Y todo sería perfecto si se le hubiese ocurrido ponerse un chal antes de salir de casa. Aunque la temperatura era de unos diez o doce grados, lo cual no estaba mal para una noche de finales de diciembre, el vestido corto y sin mangas que llevaba no la abrigaba lo suficiente.

Se rodeó el cuerpo con los brazos. Se quedaría allí sentada un rato más antes de levantarse y dar la vuelta hasta la parte delantera del hotel para tomar un taxi. Aunque se había ido en mitad de la fiesta, le encantaba esa época del año. Le gustaba esa promesa que traía el Año Nuevo de un nuevo comienzo.

En ese momento se oyeron pasos que se acercaban, y cuando alzó la vista vio al apuesto desconocido de la fiesta rodeando un arbusto del camino. Por un instante se le pasó por la cabeza la descabellada idea de que hubiera salido a buscarla, pero la expresión de sorpresa de él al verla la disipó de inmediato.

De todos modos era una idea absurda. No habían cruzado una palabra, y ni siquiera los habían presentado.

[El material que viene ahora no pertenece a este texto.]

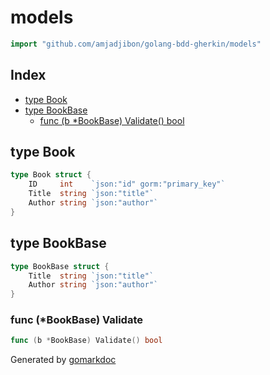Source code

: <!-- Code generated by gomarkdoc. DO NOT EDIT -->

# models

```go
import "github.com/amjadjibon/golang-bdd-gherkin/models"
```

## Index

- [type Book](<#Book>)
- [type BookBase](<#BookBase>)
  - [func \(b \*BookBase\) Validate\(\) bool](<#BookBase.Validate>)


<a name="Book"></a>
## type Book



```go
type Book struct {
    ID     int    `json:"id" gorm:"primary_key"`
    Title  string `json:"title"`
    Author string `json:"author"`
}
```

<a name="BookBase"></a>
## type BookBase



```go
type BookBase struct {
    Title  string `json:"title"`
    Author string `json:"author"`
}
```

<a name="BookBase.Validate"></a>
### func \(\*BookBase\) Validate

```go
func (b *BookBase) Validate() bool
```



Generated by [gomarkdoc](<https://github.com/princjef/gomarkdoc>)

—No pensé que hubiera nadie aquí fuera —su voz era profunda, y tenía un ligero acento sureño.

A pesar de las mariposas que le revoloteaban en el estómago, Natalia consiguió que su voz sonara indiferente y casual.

—Si venía a este banco, hay sitio de sobra. Además, estaba a punto de marcharme.

—Por mí no lo haga —dijo él, y se sentó, dejando una distancia respetuosa entre ambos—. Además, aún no es medianoche. ¿Quién se va de una fiesta de Nochevieja antes de medianoche?

—Bueno, yo acabo de hacerlo. Y por lo que parece usted también —respondió ella con una sonrisa—. Ya somos dos.

Él no hizo ningún comentario al respecto, sino que bajó la vista a sus pies desnudos, y a los zapatos en el suelo frente a ella.

Natalia reprimió el impulso de menear los dedos de los pies y preguntarle qué pensaba del color del esmalte con que se había pintado las uñas. A ella le parecía que iba de maravilla con el vestido, que era casi del mismo tono.  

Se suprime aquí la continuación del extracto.